Lance Hill offers the first detailed history of the Deacons for Defense and Justice, who grew to several hundred members and twenty-one chapters in the Deep South and led some of the most successful local campaigns in the civil rights movement. In his analysis of this important yet long-overlooked organization, Hill challenges what he calls "the myth of nonviolence"--the idea that a united civil rights movement achieved its goals through nonviolent direct action led by middle-class and religious leaders. In contrast, Hill constructs a compelling historical narrative of a working-class armed self-defense movement that defied the entrenched nonviolent leadership and played a crucial role in compelling the federal government to neutralize the Klan and uphold civil rights and liberties.

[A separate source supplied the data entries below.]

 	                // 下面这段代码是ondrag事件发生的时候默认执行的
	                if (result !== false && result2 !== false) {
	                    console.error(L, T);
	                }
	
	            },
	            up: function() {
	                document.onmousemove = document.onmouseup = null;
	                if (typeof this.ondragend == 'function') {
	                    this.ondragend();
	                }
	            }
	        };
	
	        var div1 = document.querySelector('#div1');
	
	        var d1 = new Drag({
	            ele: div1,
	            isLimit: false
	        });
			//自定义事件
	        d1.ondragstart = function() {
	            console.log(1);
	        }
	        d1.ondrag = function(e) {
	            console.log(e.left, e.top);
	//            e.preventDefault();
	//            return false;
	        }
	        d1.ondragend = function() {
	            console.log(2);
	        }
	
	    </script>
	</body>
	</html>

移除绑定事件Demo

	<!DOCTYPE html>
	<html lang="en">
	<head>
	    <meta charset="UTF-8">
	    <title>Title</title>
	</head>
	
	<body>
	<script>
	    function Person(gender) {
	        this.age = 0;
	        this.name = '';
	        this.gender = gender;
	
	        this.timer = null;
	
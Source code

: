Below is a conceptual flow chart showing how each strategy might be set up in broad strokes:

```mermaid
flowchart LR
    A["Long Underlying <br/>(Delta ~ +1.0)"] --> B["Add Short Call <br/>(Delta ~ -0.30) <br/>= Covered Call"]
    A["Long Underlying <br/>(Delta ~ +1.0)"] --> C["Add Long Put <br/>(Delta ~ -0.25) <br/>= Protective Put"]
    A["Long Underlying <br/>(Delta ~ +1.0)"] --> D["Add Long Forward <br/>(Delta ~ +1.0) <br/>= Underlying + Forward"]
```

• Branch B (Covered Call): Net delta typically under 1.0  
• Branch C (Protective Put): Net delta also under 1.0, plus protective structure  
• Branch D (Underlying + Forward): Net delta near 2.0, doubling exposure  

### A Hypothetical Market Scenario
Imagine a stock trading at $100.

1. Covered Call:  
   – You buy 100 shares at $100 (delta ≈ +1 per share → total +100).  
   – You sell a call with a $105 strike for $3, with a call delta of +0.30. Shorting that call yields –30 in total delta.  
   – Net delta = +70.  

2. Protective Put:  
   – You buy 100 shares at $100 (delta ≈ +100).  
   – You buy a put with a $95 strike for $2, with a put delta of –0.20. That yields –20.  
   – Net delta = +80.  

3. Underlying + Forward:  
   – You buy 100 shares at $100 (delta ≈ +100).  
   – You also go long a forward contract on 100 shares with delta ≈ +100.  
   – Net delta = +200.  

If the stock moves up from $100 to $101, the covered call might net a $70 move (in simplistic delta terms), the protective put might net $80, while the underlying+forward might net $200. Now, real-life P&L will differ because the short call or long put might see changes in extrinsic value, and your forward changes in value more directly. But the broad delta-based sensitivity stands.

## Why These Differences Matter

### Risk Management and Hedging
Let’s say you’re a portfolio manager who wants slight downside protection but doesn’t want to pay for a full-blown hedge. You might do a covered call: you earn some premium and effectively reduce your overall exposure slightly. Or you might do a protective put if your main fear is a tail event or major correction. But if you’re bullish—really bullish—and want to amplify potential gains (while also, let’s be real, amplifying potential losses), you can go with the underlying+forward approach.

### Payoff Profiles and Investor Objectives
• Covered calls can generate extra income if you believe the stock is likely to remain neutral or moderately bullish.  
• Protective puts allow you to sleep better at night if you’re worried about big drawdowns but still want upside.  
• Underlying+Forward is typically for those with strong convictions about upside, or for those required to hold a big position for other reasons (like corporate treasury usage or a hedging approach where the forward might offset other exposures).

"An engrossing, well-written study."
--Journal of American Studies
"Grapples with a topic of great importance. . . . Challenges historians to continue to rethink black freedom movements in relationship to gender and manhood; the divergent strategies of civil rights organizations; the role of indigenous working-class blacks; the importance of our collective memory or amnesia as well as how we choose to remember those civil rights movements themselves."
--Journal of Social History
"[A] ground-breaking, historical narrative. . . . [Hill's] scholarly reconstruction adds not only to Southern historiography, but to that of the United States as well."
"Hill has written a bold and provocative book challenging the prevailing civil rights narrative. . . . This reviewer recommends this book highly and welcomes the debate it will generate."
"The book both demands and rewards contemplative consideration of its author's views on the differences between cultural and political resistance, on the degree to which nonviolence and black power shared core values and goals, and on the historical continuity of an African American radical tradition. This well-argued revisionist text should spur useful debate and encourage others to recast traditional civil rights-era narratives."
--The Journal of American History
"Hill's ground-breaking, historical narrative is exhaustively researched. . . . His scholarly reconstruction adds not only to Southern historiography, but to that of the United States as well."